▸ **WORK REQUEST**
Your answer should hold only the line containing "Release 2024-0510 Added" and each line that follows it in the listing, copied exactly.
□ □ □ □ □ □ □
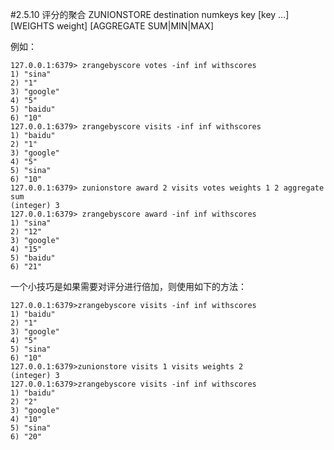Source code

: #2.5.10	评分的聚合
	ZUNIONSTORE destination numkeys key [key ...] [WEIGHTS weight] [AGGREGATE SUM|MIN|MAX]

例如：

    127.0.0.1:6379> zrangebyscore votes -inf inf withscores
    1) "sina"
    2) "1"
    3) "google"
    4) "5"
    5) "baidu"
    6) "10"
    127.0.0.1:6379> zrangebyscore visits -inf inf withscores
    1) "baidu"
    2) "1"
    3) "google"
    4) "5"
    5) "sina"
    6) "10"
    127.0.0.1:6379> zunionstore award 2 visits votes weights 1 2 aggregate sum
    (integer) 3
    127.0.0.1:6379> zrangebyscore award -inf inf withscores
    1) "sina"
    2) "12"
    3) "google"
    4) "15"
    5) "baidu"
    6) "21"

一个小技巧是如果需要对评分进行倍加，则使用如下的方法：
    
    127.0.0.1:6379>zrangebyscore visits -inf inf withscores
    1) "baidu"
    2) "1"
    3) "google"
    4) "5"
    5) "sina"
    6) "10"
    127.0.0.1:6379>zunionstore visits 1 visits weights 2
    (integer) 3
    127.0.0.1:6379>zrangebyscore visits -inf inf withscores
    1) "baidu"
    2) "2"
    3) "google"
    4) "10"
    5) "sina"
    6) "20"
    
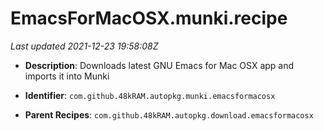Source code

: # EmacsForMacOSX.munki.recipe

_Last updated 2021-12-23 19:58:08Z_

- **Description**: Downloads latest GNU Emacs for Mac OSX app and imports it into Munki

- **Identifier**: `com.github.48kRAM.autopkg.munki.emacsformacosx`

- **Parent Recipes**: `com.github.48kRAM.autopkg.download.emacsformacosx`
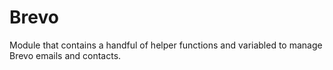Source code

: # Brevo

Module that contains a handful of helper functions and variabled to manage Brevo emails and contacts.
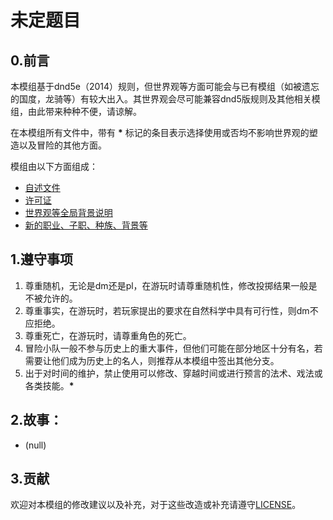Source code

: # 未定题目

## 0.前言

本模组基于dnd5e（2014）规则，但世界观等方面可能会与已有模组（如被遗忘的国度，龙骑等）有较大出入。其世界观会尽可能兼容dnd5版规则及其他相关模组，由此带来种种不便，请谅解。  

在本模组所有文件中，带有 **\*** 标记的条目表示选择使用或否均不影响世界观的塑造以及冒险的其他方面。   

模组由以下方面组成：  
- [自述文件](./README.md)  
- [许可证](./LICENSE)  
- [世界观等全局背景说明](./WorldView.md)  
- [新的职业、子职、种族、背景等](./AdditionRules.md)  


## 1.遵守事项

1. 尊重随机，无论是dm还是pl，在游玩时请尊重随机性，修改投掷结果一般是不被允许的。
2. 尊重事实，在游玩时，若玩家提出的要求在自然科学中具有可行性，则dm不应拒绝。
3. 尊重死亡，在游玩时，请尊重角色的死亡。
4. 冒险小队一般不参与历史上的重大事件，但他们可能在部分地区十分有名，若需要让他们成为历史上的名人，则推荐从本模组中签出其他分支。
5. 出于对时间的维护，禁止使用可以修改、穿越时间或进行预言的法术、戏法或各类技能。**\***  

## 2.故事：  
- (null)  

## 3.贡献

欢迎对本模组的修改建议以及补充，对于这些改造或补充请遵守[LICENSE](./LICENSE)。

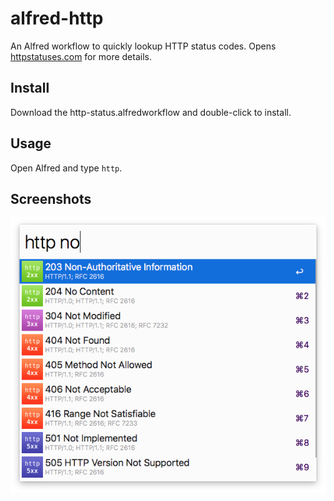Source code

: # alfred-http
An Alfred workflow to quickly lookup HTTP status codes.
Opens [httpstatuses.com](https://httpstatuses.com/) for more details.

## Install
Download the http-status.alfredworkflow and double-click to install.

## Usage
Open Alfred and type `http`.

## Screenshots
![HTTP Status Code](https://raw.githubusercontent.com/Dreamseer/alfred-http/master/screenshot.png)
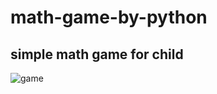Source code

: # math-game-by-python
simple math game for child
---
![game](https://user-images.githubusercontent.com/117528133/210249735-470457c6-ca78-4bb2-8267-db8ec5288b10.jpg)


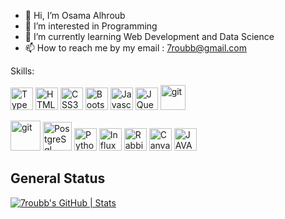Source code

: - 👋 Hi, I’m Osama Alhroub
- 👀 I’m interested in Programming
- 🌱 I’m currently learning Web Development and Data Science
- 📫 How to reach me by my email : 7roubb@gmail.com


<!---
7roubb/7roubb is a ✨ special ✨ repository because its `README.md` (this file) appears on your GitHub profile.
You can click the Preview link to take a look at your changes.
--->

Skills:
<p align="left" dir="auto">
<a href="https://www.typescriptlang.org/" rel="nofollow"><img src="https://raw.githubusercontent.com/danielcranney/readme-generator/main/public/icons/skills/typescript-colored.svg" width="36" height="36" alt="TypeScript" style="max-width: 100%;"></a> 
<a href="https://developer.mozilla.org/en-US/docs/Glossary/HTML5" rel="nofollow"><img src="https://raw.githubusercontent.com/danielcranney/readme-generator/main/public/icons/skills/html5-colored.svg" width="36" height="36" alt="HTML5" style="max-width: 100%;"></a>
<a href="https://www.w3.org/TR/CSS/#css" rel="nofollow"><img src="https://raw.githubusercontent.com/danielcranney/readme-generator/main/public/icons/skills/css3-colored.svg" width="36" height="36" alt="CSS3" style="max-width: 100%;"></a>
<a href="https://getbootstrap.com/" rel="nofollow"><img src="https://raw.githubusercontent.com/danielcranney/readme-generator/main/public/icons/skills/bootstrap-colored.svg" width="36" height="36" alt="Bootstrap" style="max-width: 100%;"></a>
<a href="https://developer.mozilla.org/en-US/docs/Web/JavaScript" rel="nofollow"><img src="https://raw.githubusercontent.com/danielcranney/readme-generator/main/public/icons/skills/javascript-colored.svg" width="36" height="36" alt="Javascript" style="max-width: 100%;"></a>
<a href="https://jquery.com/" rel="nofollow"><img src="https://raw.githubusercontent.com/danielcranney/readme-generator/main/public/icons/skills/jquery-colored.svg" width="36" height="36" alt="JQuery" style="max-width: 100%;"></a>
<a href="https://git-scm.com/" rel="nofollow"><img src="https://git-scm.com/images/logos/downloads/Git-Icon-1788C.png" alt="git" width="40" height="40" data-canonical-src="https://www.vectorlogo.zone/logos/git-scm/git-scm-icon.svg" style="max-width: 100%;"></a>
  
<a href="https://redis.io/" rel="nofollow"><img src="https://1000logos.net/wp-content/uploads/2020/08/Redis-Logo.png" alt="git" height="48" style="max-width: 100%;"></a>
<a href="https://www.postgresql.org/" rel="nofollow"><img src="https://github.com/7roubb/7roubb/assets/153323412/53783a66-2984-4a16-88f9-7c7d75b34155"  height="46" alt="PostgreSql" style="max-width: 100%;"></a>
<a href="https://www.python.org/" rel="nofollow"><img src="https://github.com/7roubb/7roubb/assets/153323412/a0671e05-763c-4a10-a954-34d789117c7e"  height="36" alt="Python" style="max-width: 100%;"></a>
<a href="https://www.python.org/" rel="nofollow"><img src="https://github.com/7roubb/7roubb/assets/153323412/efefcbbd-33bb-44aa-b8ff-baf207a87566"  height="36" alt="InfluxDB" style="max-width: 100%;"></a>
<a href="https://www.python.org/" rel="nofollow"><img src="https://github.com/7roubb/7roubb/assets/153323412/419caa5f-f84b-4f22-88a7-b4456b830ffc"  height="36" alt="RabbitMQ" style="max-width: 100%;"></a>
<a href="https://www.python.org/" rel="nofollow"><img src="https://github.com/7roubb/7roubb/assets/153323412/4abbaa47-5e2d-4867-8cb2-315a28a69eb0"  height="36" alt="Canva" style="max-width: 100%;"></a>
<a href="https://www.python.org/" rel="nofollow"><img src="https://static-00.iconduck.com/assets.00/java-icon-378x512-w60vlu77.png"  height="36" alt="JAVA" style="max-width: 100%;"></a>

</p>

<h2>General Status</h2>

[![7roubb's GitHub | Stats](https://stats.quine.sh/7roubb/github?theme=dark)](https://quine.sh?utm_source=widgets&utm_campaign=7roubb)

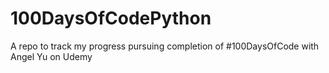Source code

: # 100DaysOfCodePython
A repo to track my progress pursuing completion of #100DaysOfCode with Angel Yu on Udemy 
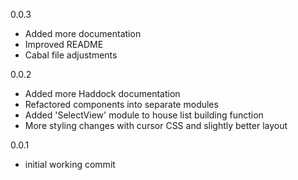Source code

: 0.0.3

* Added more documentation
* Improved README
* Cabal file adjustments

0.0.2

* Added more Haddock documentation
* Refactored components into separate modules
* Added 'SelectView' module to house list building function
* More styling changes with cursor CSS and slightly better layout

0.0.1

* initial working commit
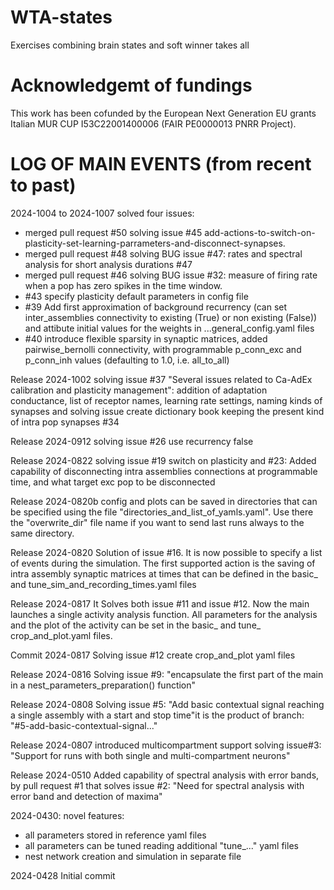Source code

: # WTA-states
Exercises combining brain states and soft winner takes all

# Acknowledgemt of fundings
This work has been cofunded by the European Next Generation EU grants Italian MUR CUP I53C22001400006 (FAIR PE0000013 PNRR Project).

# LOG OF MAIN EVENTS (from recent to past)

2024-1004 to 2024-1007 solved four issues:
- merged pull request #50 solving issue #45 add-actions-to-switch-on-plasticity-set-learning-parrameters-and-disconnect-synapses. 
- merged pull request #48 solving BUG issue #47: rates and spectral analysis for short analysis durations #47
- merged pull request #46 solving BUG issue #32: measure of firing rate when a pop has zero spikes in the time window.
- #43 specify plasticity default parameters in config file
- #39 Add first approximation of background recurrency (can set inter_assemblies connectivity to existing (True) or non existing (False))
and attibute initial values for the weights in ...general_config.yaml files
- #40 introduce flexible sparsity in synaptic matrices, added pairwise_bernolli connectivity, with programmable p_conn_exc and p_conn_inh values (defaulting to 1.0, i.e. all_to_all)

Release 2024-1002 solving issue #37  "Several issues related to Ca-AdEx calibration and plasticity management": addition of adaptation conductance, list of receptor names, learning rate settings, naming kinds of synapses and solving issue create dictionary book keeping the present kind of intra pop synapses #34

Release 2024-0912 solving issue #26 use recurrency false

Release 2024-0822 solving issue #19 switch on plasticity and #23: Added capability of disconnecting intra assemblies connections at programmable time, and what target exc pop to be disconnected

Release 2024-0820b config and plots can be saved in directories that can be specified using the file "directories_and_list_of_yamls.yaml".
Use there the "overwrite_dir" file name if you want to send last runs always to the same directory.

Release 2024-0820 Solution of issue #16. It is now possible to specify a list of events during the simulation. The first supported action is the saving of intra assembly synaptic matrices at times that can be defined in the basic_ and tune_sim_and_recording_times.yaml files

Release 2024-0817 It Solves both issue #11 and issue #12. Now the main launches a single activity analysis function. 
All parameters for the analysis and the plot of the activity can be set in the basic_ and tune_ crop_and_plot.yaml files.

Commit 2024-0817 Solving issue #12 create crop_and_plot yaml files

Release 2024-0816 Solving issue #9: "encapsulate the first part of the main in a nest_parameters_preparation() function"

Release 2024-0808 Solving issue #5: "Add basic contextual signal reaching a single assembly with a start and stop time"it is the product of branch: "#5-add-basic-contextual-signal..."

Release 2024-0807 introduced multicompartment support solving issue#3: "Support for runs with both single and multi-compartment neurons"

Release 2024-0510 Added capability of spectral analysis with error bands, by pull request #1 that solves issue #2: "Need for spectral analysis with error band and detection of maxima"

2024-0430: novel features:
- all parameters stored in reference yaml files
- all parameters can be tuned reading additional "tune_..." yaml files 
- nest network creation and simulation in separate file

2024-0428 Initial commit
□ □ □ □ □ □ □
▸ **EXERCISE RESPONSE**
Release 2024-0510 Added capability of spectral analysis with error bands, by pull request #1 that solves issue #2: "Need for spectral analysis with error band and detection of maxima"

2024-0430: novel features:
- all parameters stored in reference yaml files
- all parameters can be tuned reading additional "tune_..." yaml files 
- nest network creation and simulation in separate file

2024-0428 Initial commit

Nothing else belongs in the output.